Regional publishers Archant and Trinity Mirror were among the winners as the latest set of licence to run local TV channels were handed out.

Ofcom has given Norfolk-based Archant a licence to run Mustard TV in Norwich, while a partnership between Made TV and Trinity Mirror’s the South Wales Echo has been awarded the licence for Cardiff.

A further licence awarded today sees Made TV partnering with press agency the South West News Service to run a channel for Bristol, which will have a director at the agency, Martin Winter, as its station manager.

They have been awarded part of the government’s plans to roll out local TV, with former deputy editor at Brighton’s The Argus, Frank Le Duc, leading news coverage for a channel in Brighton which won its bid earlier this month.

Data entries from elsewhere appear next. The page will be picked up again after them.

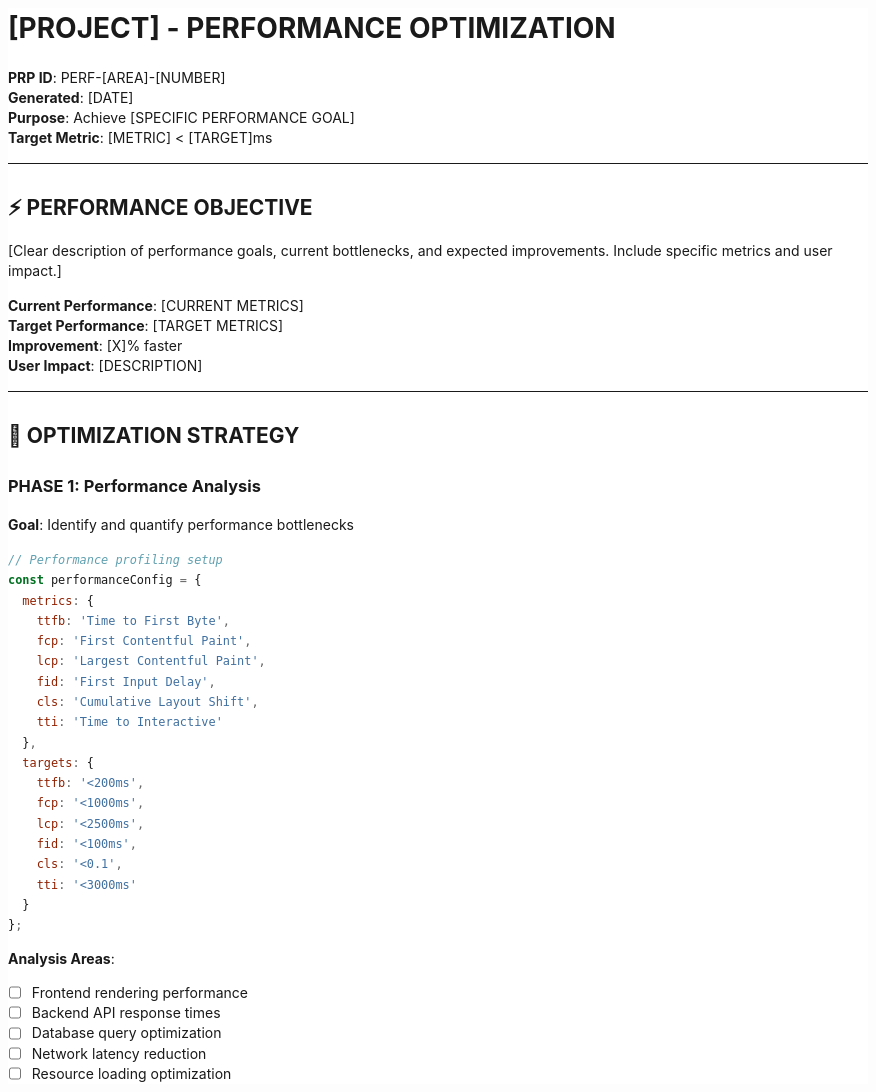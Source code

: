 # [PROJECT] - PERFORMANCE OPTIMIZATION
**PRP ID**: PERF-[AREA]-[NUMBER]  
**Generated**: [DATE]  
**Purpose**: Achieve [SPECIFIC PERFORMANCE GOAL]  
**Target Metric**: [METRIC] < [TARGET]ms  

---

## ⚡ PERFORMANCE OBJECTIVE

[Clear description of performance goals, current bottlenecks, and expected improvements. Include specific metrics and user impact.]

**Current Performance**: [CURRENT METRICS]  
**Target Performance**: [TARGET METRICS]  
**Improvement**: [X]% faster  
**User Impact**: [DESCRIPTION]  

---

## 🎯 OPTIMIZATION STRATEGY

### PHASE 1: Performance Analysis
**Goal**: Identify and quantify performance bottlenecks

```javascript
// Performance profiling setup
const performanceConfig = {
  metrics: {
    ttfb: 'Time to First Byte',
    fcp: 'First Contentful Paint',
    lcp: 'Largest Contentful Paint',
    fid: 'First Input Delay',
    cls: 'Cumulative Layout Shift',
    tti: 'Time to Interactive'
  },
  targets: {
    ttfb: '<200ms',
    fcp: '<1000ms',
    lcp: '<2500ms',
    fid: '<100ms',
    cls: '<0.1',
    tti: '<3000ms'
  }
};
```

**Analysis Areas**:
- [ ] Frontend rendering performance
- [ ] Backend API response times
- [ ] Database query optimization
- [ ] Network latency reduction
- [ ] Resource loading optimization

Norwich’s Mustard TV is set to start broadcasting in autumn next year on Channel 8 after its launch as an online channel next January.

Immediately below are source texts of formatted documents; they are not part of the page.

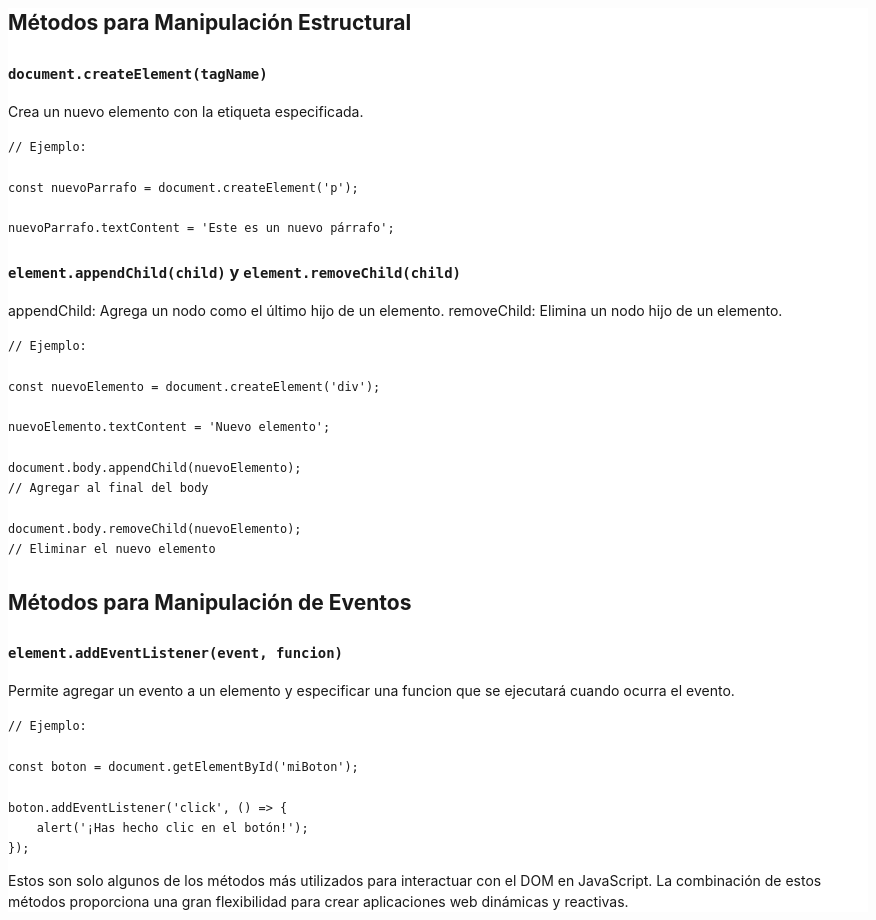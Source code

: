 
## Métodos para Manipulación Estructural

### `document.createElement(tagName)`

Crea un nuevo elemento con la etiqueta especificada.

```
// Ejemplo:

const nuevoParrafo = document.createElement('p');

nuevoParrafo.textContent = 'Este es un nuevo párrafo';
```

### `element.appendChild(child)` y `element.removeChild(child)`

appendChild: Agrega un nodo como el último hijo de un elemento.
removeChild: Elimina un nodo hijo de un elemento.

```
// Ejemplo:

const nuevoElemento = document.createElement('div');

nuevoElemento.textContent = 'Nuevo elemento';

document.body.appendChild(nuevoElemento); 
// Agregar al final del body

document.body.removeChild(nuevoElemento);
// Eliminar el nuevo elemento
```

## Métodos para Manipulación de Eventos

### `element.addEventListener(event, funcion)`

Permite agregar un evento a un elemento y especificar una funcion que se ejecutará cuando ocurra el evento.

```
// Ejemplo:

const boton = document.getElementById('miBoton');

boton.addEventListener('click', () => {
    alert('¡Has hecho clic en el botón!');
});
```

Estos son solo algunos de los métodos más utilizados para interactuar con el DOM en JavaScript. La combinación de estos métodos proporciona una gran flexibilidad para crear aplicaciones web dinámicas y reactivas.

Archant said the channel would aim to provide five times as much airtime to Norwich news each weekday than the existing coverage by BBC East and ITV Anglia and it will also broadcast its flagship magazine programme The Mustard Show.

Mustard Chairman, Johnny Hustler, who is Archant Anglia MD, said: “We are delighted to have been given this opportunity to extend the valuable service we have been providing to the people of Norwich and Norfolk for the past 160 years through our printed and digital publications such as the EDP and Evening News.

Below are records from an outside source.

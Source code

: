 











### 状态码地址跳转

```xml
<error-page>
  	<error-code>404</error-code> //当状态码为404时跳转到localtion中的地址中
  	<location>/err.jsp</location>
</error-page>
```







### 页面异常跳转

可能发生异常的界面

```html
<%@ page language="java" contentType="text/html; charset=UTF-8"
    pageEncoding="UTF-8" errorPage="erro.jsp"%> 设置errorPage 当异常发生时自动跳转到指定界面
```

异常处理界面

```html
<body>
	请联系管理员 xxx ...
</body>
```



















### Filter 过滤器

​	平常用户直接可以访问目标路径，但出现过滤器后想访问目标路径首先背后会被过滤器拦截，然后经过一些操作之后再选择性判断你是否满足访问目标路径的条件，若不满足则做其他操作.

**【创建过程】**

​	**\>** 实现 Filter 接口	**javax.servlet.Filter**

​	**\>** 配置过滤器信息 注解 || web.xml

“We look forward to producing a station which will highlight a wide range of local issues, stimulate well-informed debate and motivate local people to engage.”

The channel will be on air from 6am to midnight, seven days a week, providing access to the latest news, weather and traffic information, along with entertainment shows and documentaries.

Mustard MD, Fiona Ryder said: “Our vision is for Mustard to be seen as a community asset: a local broadcast service that reflects life and champions community concerns and gives viewers a new voice. We will partner with academic institutions, local businesses and production companies to ensure that Mustard is an authentic local service made by and for the people of Norwich.

“As part of Archant, one of the UK’s largest independently owned regional media groups, with its group head office in Norwich, Mustard is uniquely positioned to sustain a local commercial television service for the city and the surrounding area.

“It will draw on its long-established media resources, especially in the delivery of high-quality journalism across a range of media channels, commercial sales, sponsorship and back office support.”

The Cardiff channel, which will be called Made in Cardiff, aims to start broadcasting next March.

Its application said it would have its own team and be editorially independent, despite its partnership with the South Wales Echo.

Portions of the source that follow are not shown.